Digex Inc.'s majority shareholder has put its 62 percent stake in the Beltsville-based Web-hosting and management company up for sale, and analysts speculate that the list of potential suitors fighting over it could soon read like a Who's Who of the telecommunications industry.

Intermedia Communications Inc. of Tampa, Fla., which provides businesses with telephone and other communications services, has hired investment house Bear, Stearns & Co. to orchestrate a deal for its stake in Digex. The announcement came on the heels of Intermedia disclosing that it expects to miss revenue estimates for its second quarter and full year by 10 percent to 15 percent.

Analysts speculate that likely suitors could include telecommunications giants or even Digex competitor Exodus Communications Inc. No company has said publicly that it is interested in a deal.

"Intermedia's decision to sell their stake is no reflection on the performance of Digex. It's one of the crown jewels of the Web-hosting industry," said Todd C. Weller, an Internet industry analyst with Legg Mason Wood Walker Inc. in Baltimore.

At yesterday's closing share price of $84.5625, Intermedia's stake in Digex is worth more than $3 billion, analysts estimated. Digex shares fell $9.4375, or about 10 percent, yesterday. Analysts blamed profit-taking for the tumble.

Intermedia, which provides telephone exchange and data transmission services to businesses, bought Digex in 1997 for $13 a share, or $150 million, as a way to get into the growing Web-hosting and management industry.

Intermedia turned around and sold a stake in Digex on July 31 when it spun off Digex as a separate, publicly held company. It retained 95 percent voting control over Digex, which employs 1,200 nationwide, 800 of them at the Beltsville headquarters.

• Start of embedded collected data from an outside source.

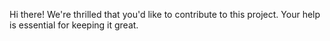 Hi there! We're thrilled that you'd like to contribute to this project. Your help is essential for keeping it great. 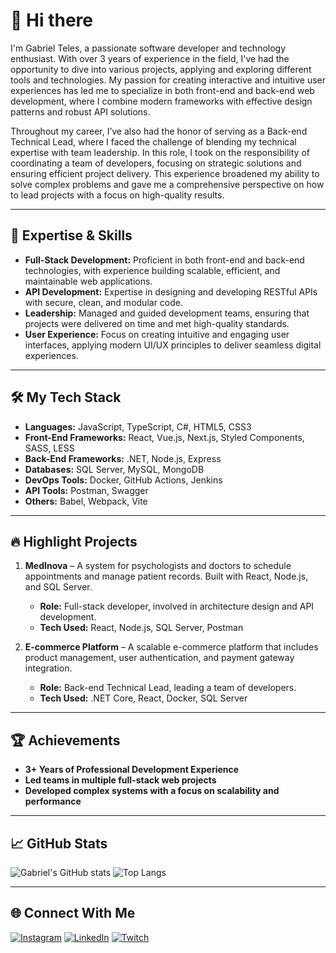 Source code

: # 👋 Hi there

I'm Gabriel Teles, a passionate software developer and technology enthusiast. With over 3 years of experience in the field, I've had the opportunity to dive into various projects, applying and exploring different tools and technologies. My passion for creating interactive and intuitive user experiences has led me to specialize in both front-end and back-end web development, where I combine modern frameworks with effective design patterns and robust API solutions.

Throughout my career, I’ve also had the honor of serving as a Back-end Technical Lead, where I faced the challenge of blending my technical expertise with team leadership. In this role, I took on the responsibility of coordinating a team of developers, focusing on strategic solutions and ensuring efficient project delivery. This experience broadened my ability to solve complex problems and gave me a comprehensive perspective on how to lead projects with a focus on high-quality results.

---

## 🚀 Expertise & Skills

- **Full-Stack Development:** Proficient in both front-end and back-end technologies, with experience building scalable, efficient, and maintainable web applications.
- **API Development:** Expertise in designing and developing RESTful APIs with secure, clean, and modular code.
- **Leadership:** Managed and guided development teams, ensuring that projects were delivered on time and met high-quality standards.
- **User Experience:** Focus on creating intuitive and engaging user interfaces, applying modern UI/UX principles to deliver seamless digital experiences.
  
---

## 🛠️ My Tech Stack

- **Languages:** JavaScript, TypeScript, C#, HTML5, CSS3
- **Front-End Frameworks:** React, Vue.js, Next.js, Styled Components, SASS, LESS
- **Back-End Frameworks:** .NET, Node.js, Express
- **Databases:** SQL Server, MySQL, MongoDB
- **DevOps Tools:** Docker, GitHub Actions, Jenkins
- **API Tools:** Postman, Swagger
- **Others:** Babel, Webpack, Vite

---

## 🔥 Highlight Projects

1. **MedInova** – A system for psychologists and doctors to schedule appointments and manage patient records. Built with React, Node.js, and SQL Server.
   - **Role:** Full-stack developer, involved in architecture design and API development.
   - **Tech Used:** React, Node.js, SQL Server, Postman

2. **E-commerce Platform** – A scalable e-commerce platform that includes product management, user authentication, and payment gateway integration.
   - **Role:** Back-end Technical Lead, leading a team of developers.
   - **Tech Used:** .NET Core, React, Docker, SQL Server

---

## 🏆 Achievements

- **3+ Years of Professional Development Experience**
- **Led teams in multiple full-stack web projects**
- **Developed complex systems with a focus on scalability and performance**

---

## 📈 GitHub Stats

![Gabriel's GitHub stats](https://github-readme-stats.vercel.app/api?username=zdog26&show_icons=true&theme=dracula)
![Top Langs](https://github-readme-stats.vercel.app/api/top-langs/?username=zdog26&layout=compact&theme=dracula)

---

## 🌐 Connect With Me

[![Instagram](https://img.shields.io/badge/Instagram-%23E4405F.svg?logo=Instagram&logoColor=white)](https://www.instagram.com/zdog___/) [![LinkedIn](https://img.shields.io/badge/LinkedIn-%230077B5.svg?logo=linkedin&logoColor=white)](https://www.linkedin.com/in/gabriel-teles-76a486161/) [![Twitch](https://img.shields.io/badge/Twitch-black.svg?logo=Twitch&logoColor=white)](https://twitch.tv/zdog__)
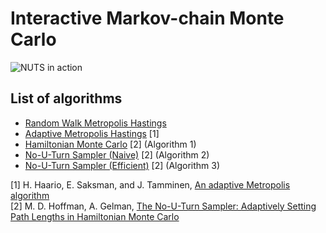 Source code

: # Interactive Markov-chain Monte Carlo
![NUTS in action](https://raw.githubusercontent.com/chi-feng/mcmc-demo/master/docs/nuts.gif)

## List of algorithms
 - [Random Walk Metropolis Hastings](RandomWalkMH.js)
 - [Adaptive Metropolis Hastings](RandomWalkMH.js) \[1\]
 - [Hamiltonian Monte Carlo](HamiltonianMC.js) \[2\] (Algorithm 1)
 - [No-U-Turn Sampler (Naive)](NaiveNUTS.js) \[2\] (Algorithm 2)
 - [No-U-Turn Sampler (Efficient)](EfficientNUTS.js) \[2\] (Algorithm 3)

\[1\] H. Haario, E. Saksman, and J. Tamminen, [An adaptive Metropolis algorithm](http://projecteuclid.org/euclid.bj/1080222083)  
\[2\] M. D. Hoffman, A. Gelman, [The No-U-Turn Sampler: Adaptively Setting Path Lengths in Hamiltonian Monte Carlo](http://arxiv.org/abs/1111.4246)


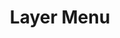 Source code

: ---
layout: pattern.njk
tags: 
    - maps_components_en
key: layer-menu-maps_en
title: Layer Menu
parent: basics-maps_en
image: maps/overview/layer_menu.webp
keywords: layer menu
order: 20
availablelanguages: 
    - de
---
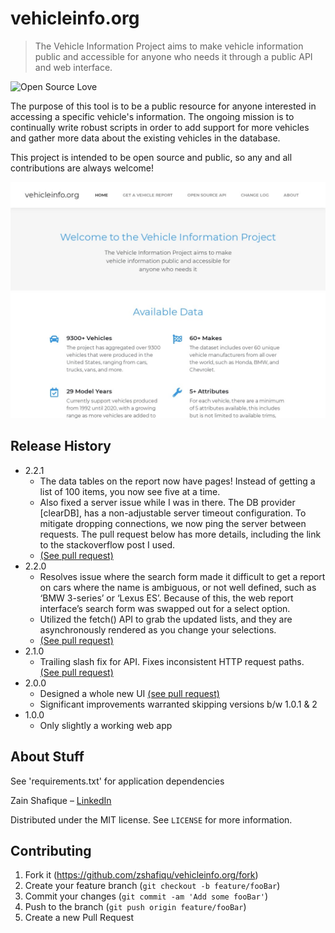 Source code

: # vehicleinfo.org
> The Vehicle Information Project aims to make vehicle information public and accessible for anyone who needs it through a public API and web interface.

![Open Source Love](https://img.shields.io/badge/Open%20Source-%E2%9D%A4-pink.svg)

The purpose of this tool is to be a public resource for anyone interested in accessing a specific vehicle's information. The ongoing mission is to continually write robust scripts in order to add support for more vehicles and gather more data about the existing vehicles in the database.

This project is intended to be open source and public, so any and all contributions are always welcome!

![The Vehicle Information Project](scrot.jpg)


## Release History
* 2.2.1
    * The data tables on the report now have pages! Instead of getting a list of 100 items, you now see five at a time.  
    * Also fixed a server issue while I was in there. The DB provider [clearDB], has a non-adjustable server timeout configuration. To mitigate dropping connections, we now ping the server between requests. The pull request below has more details, including the link to the stackoverflow post I used.
    * [(See pull request)](https://github.com/zshafiqu/vehicleinfo.org/pull/14)
* 2.2.0
    * Resolves issue where the search form made it difficult to get a report on cars where the name is ambiguous, or not well defined, such as ‘BMW 3-series’ or ‘Lexus ES’. Because of this, the web report interface’s search form was swapped out for a select option.
    * Utilized the fetch() API to grab the updated lists, and they are asynchronously rendered as you change your selections.  
    * [(See pull request)](https://github.com/zshafiqu/vehicleinfo.org/pull/13)
* 2.1.0
    * Trailing slash fix for API. Fixes inconsistent HTTP request paths. [(See pull request)](https://github.com/zshafiqu/vehicleinfo.org/pull/12)
* 2.0.0
    * Designed a whole new UI [(see pull request)](https://github.com/zshafiqu/vehicleinfo.org/pull/2)
    * Significant improvements warranted skipping versions b/w 1.0.1 & 2
* 1.0.0
    * Only slightly a working web app

## About Stuff
See 'requirements.txt' for application dependencies

Zain Shafique – [LinkedIn](https://www.linkedin.com/in/zain-shafique/)

Distributed under the MIT license. See ``LICENSE`` for more information.


## Contributing

1. Fork it (<https://github.com/zshafiqu/vehicleinfo.org/fork>)
2. Create your feature branch (`git checkout -b feature/fooBar`)
3. Commit your changes (`git commit -am 'Add some fooBar'`)
4. Push to the branch (`git push origin feature/fooBar`)
5. Create a new Pull Request
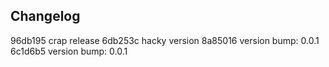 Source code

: ## Changelog

96db195 crap release
6db253c hacky version
8a85016 version bump: 0.0.1
6c1d6b5 version bump: 0.0.1
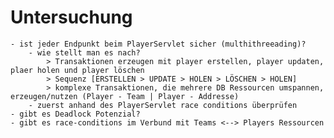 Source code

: # Untersuchung

    - ist jeder Endpunkt beim PlayerServlet sicher (multhithreeading)?
        - wie stellt man es nach? 
            > Transaktionen erzeugen mit player erstellen, player updaten, plaer holen und player löschen
            > Sequenz [ERSTELLEN > UPDATE > HOLEN > LÖSCHEN > HOLEN]
            > komplexe Transaktionen, die mehrere DB Ressourcen umspannen, erzeugen/nutzen (Player - Team | Player - Addresse)
        - zuerst anhand des PlayerServlet race conditions überprüfen
    - gibt es Deadlock Potenzial?
    - gibt es race-conditions im Verbund mit Teams <--> Players Ressourcen
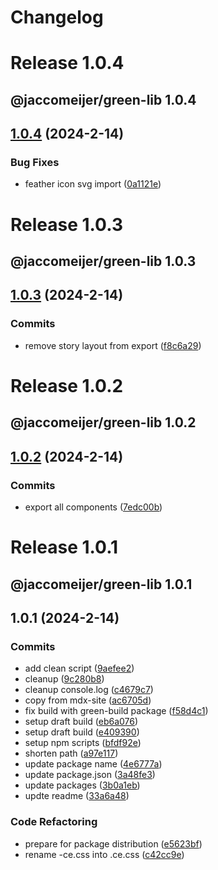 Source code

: # Changelog

# Release 1.0.4

## @jaccomeijer/green-lib 1.0.4

## [1.0.4](https://github.com/jaccomeijer/green-lib/compare/1.0.3...1.0.4) (2024-2-14)


### Bug Fixes

* feather icon svg import ([0a1121e](https://github.com/jaccomeijer/green-lib/commit/0a1121ee1fce41c3b3a475158764598c255e93e1))


# Release 1.0.3

## @jaccomeijer/green-lib 1.0.3

## [1.0.3](https://github.com/jaccomeijer/green-lib/compare/1.0.2...1.0.3) (2024-2-14)


### Commits

* remove story layout from export ([f8c6a29](https://github.com/jaccomeijer/green-lib/commit/f8c6a29e8827d945d93a36254b916ff00b6069bd))


# Release 1.0.2

## @jaccomeijer/green-lib 1.0.2

## [1.0.2](https://github.com/jaccomeijer/green-lib/compare/1.0.1...1.0.2) (2024-2-14)


### Commits

* export all components ([7edc00b](https://github.com/jaccomeijer/green-lib/commit/7edc00bda053b33d4e5aca4addb374e727ea2f60))


# Release 1.0.1

## @jaccomeijer/green-lib 1.0.1

## 1.0.1 (2024-2-14)


### Commits

* add clean script ([9aefee2](https://github.com/jaccomeijer/green-lib/commit/9aefee299029e6e46720026f9cc682ac7556b471))
* cleanup ([9c280b8](https://github.com/jaccomeijer/green-lib/commit/9c280b8024c2a4bccd23a05a329de976ffc6e43c))
* cleanup console.log ([c4679c7](https://github.com/jaccomeijer/green-lib/commit/c4679c737f16b6a37dad4e765d6b723383080bb9))
* copy from mdx-site ([ac6705d](https://github.com/jaccomeijer/green-lib/commit/ac6705dc36ce347729160b058fdd15fab5fdf201))
* fix build with green-build package ([f58d4c1](https://github.com/jaccomeijer/green-lib/commit/f58d4c143af72d690cb414fd52c191e56c75fb44))
* setup draft build ([eb6a076](https://github.com/jaccomeijer/green-lib/commit/eb6a076e04b974b3a8734ea64c523231d46854ea))
* setup draft build ([e409390](https://github.com/jaccomeijer/green-lib/commit/e409390db64f45fb309a301516c754b7dd9b81f5))
* setup npm scripts ([bfdf92e](https://github.com/jaccomeijer/green-lib/commit/bfdf92e2383dc2c5976c8c773e5509cf6c65a274))
* shorten path ([a97e117](https://github.com/jaccomeijer/green-lib/commit/a97e11768d8d109482c3a2439b111d01c9ad80fe))
* update package name ([4e6777a](https://github.com/jaccomeijer/green-lib/commit/4e6777ad463b74a0b92db3d530776ecc6ba1fa14))
* update package.json ([3a48fe3](https://github.com/jaccomeijer/green-lib/commit/3a48fe3cbb7d19b5f2cfe2f09106e36b1ee8a103))
* update packages ([3b0a1eb](https://github.com/jaccomeijer/green-lib/commit/3b0a1ebc92ccbf4b836feaf6e6242641935e3672))
* updte readme ([33a6a48](https://github.com/jaccomeijer/green-lib/commit/33a6a484ae602d8f1ec4276d9e651de8f5d88fec))


### Code Refactoring

* prepare for package distribution ([e5623bf](https://github.com/jaccomeijer/green-lib/commit/e5623bf1707e8be57617f93a40efac2bd843008e))
* rename -ce.css into .ce.css ([c42cc9e](https://github.com/jaccomeijer/green-lib/commit/c42cc9e47c535289cc1a0143c51ea6f53034868c))



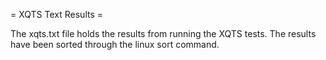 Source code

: = XQTS Text Results =

The xqts.txt file holds the results from running the XQTS tests. The results
have been sorted through the linux sort command. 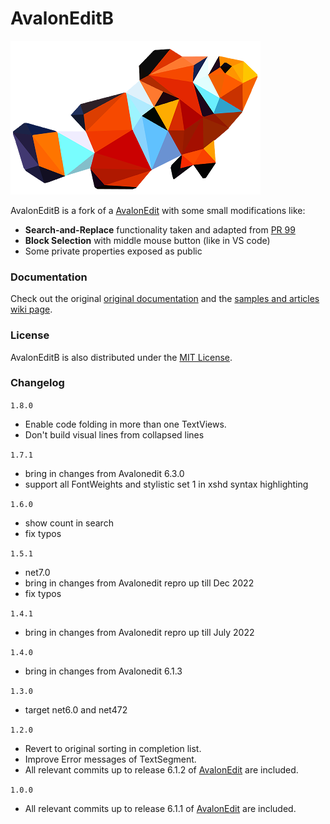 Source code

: # AvalonEditB 

![logo](https://raw.githubusercontent.com/goswinr/AvalonEditB/main/AvalonEditB.Docs/logo400.png)

AvalonEditB is a fork of a [AvalonEdit](https://github.com/icsharpcode/AvalonEdit)
with some small modifications like:
* **Search-and-Replace** functionality taken and adapted from [PR 99](https://github.com/icsharpcode/AvalonEdit/pull/99)
* **Block Selection** with middle mouse button (like in VS code)
* Some private properties exposed as public

### Documentation
Check out the original [original documentation](http://avalonedit.net/documentation/) and the [samples and articles wiki page](https://github.com/icsharpcode/AvalonEdit/wiki/Samples-and-Articles). 

### License
AvalonEditB is also distributed under the  [MIT License](https://github.com/goswinr/AvalonEditB/blob/main/LICENSE.txt).


### Changelog

`1.8.0`
- Enable code folding in more than one TextViews.
- Don't build visual lines from collapsed lines

`1.7.1`
- bring in changes from Avalonedit 6.3.0
- support all FontWeights and stylistic set 1 in xshd syntax highlighting

`1.6.0` 
- show count in search
- fix typos

`1.5.1` 
- net7.0
- bring in changes from Avalonedit repro up till Dec 2022
- fix typos

`1.4.1` 
- bring in changes from Avalonedit repro up till July 2022

`1.4.0` 
- bring in changes from Avalonedit 6.1.3

`1.3.0` 
- target net6.0 and net472

`1.2.0` 
- Revert to original sorting in completion list.
- Improve Error messages of TextSegment.
- All relevant commits up to release 6.1.2 of [AvalonEdit](https://github.com/icsharpcode/AvalonEdit) are included.
            
`1.0.0` 
- All relevant commits up to release 6.1.1 of [AvalonEdit](https://github.com/icsharpcode/AvalonEdit) are included.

The initial public offering price was $17 a share. Since then, shares have closed as high as $184 in March, a month after Intermedia sold an additional 10 million shares. The February secondary offering raised $90 million.

Alice Andors, a spokeswoman for Digex, said company executives were declining to comment on Intermedia's decision to sell its stake and whether any buyers had stepped forward.

Adam Hill, a spokesman for Intermedia, said the company decided to sell its stake because Digex does not fit in with its "core focus" of providing primarily telecommunications services to businesses.

Analysts believe that Intermedia also wants to sell off its Digex stake to raise cash so it can reduce its $2 billion in debt.

Weller at Legg Mason, who sees Digex moving into break-even territory late next year, said he believes that a variety of potential buyers will express interest in Digex. It posted a net loss of $26 million on $28 million in revenue in its first quarter, which ended March 31. Revenue tripled from the like quarter last year.

Along with big telecommunications players such as AT&T; Corp. and emerging long-distance and Internet services players such as Qwest Communications International Inc., a company such as computer chip giant Intel Corp., which has been buying stakes in Internet services companies, might come forward to make a bid, Weller said. A European telecommunications company also might decide to pursue Digex.

Why the potential for such strong interest? Growth prospects, analysts said.

The Yankee Group, a technology consulting firm in Cambridge, Mass., estimated that the market for Web services will balloon to $14.4 billion in the next four years, up from $4.4 billion estimated to have been spent on such services in 1999.

Legg Mason predicted an offering price for Digex shares in the $110 to $120 range, while A. G. Edwards forecast $105 a share.

Weller said it could be several months before any firm offer is announced. "Intermedia's not looking for a fire sale here," he said.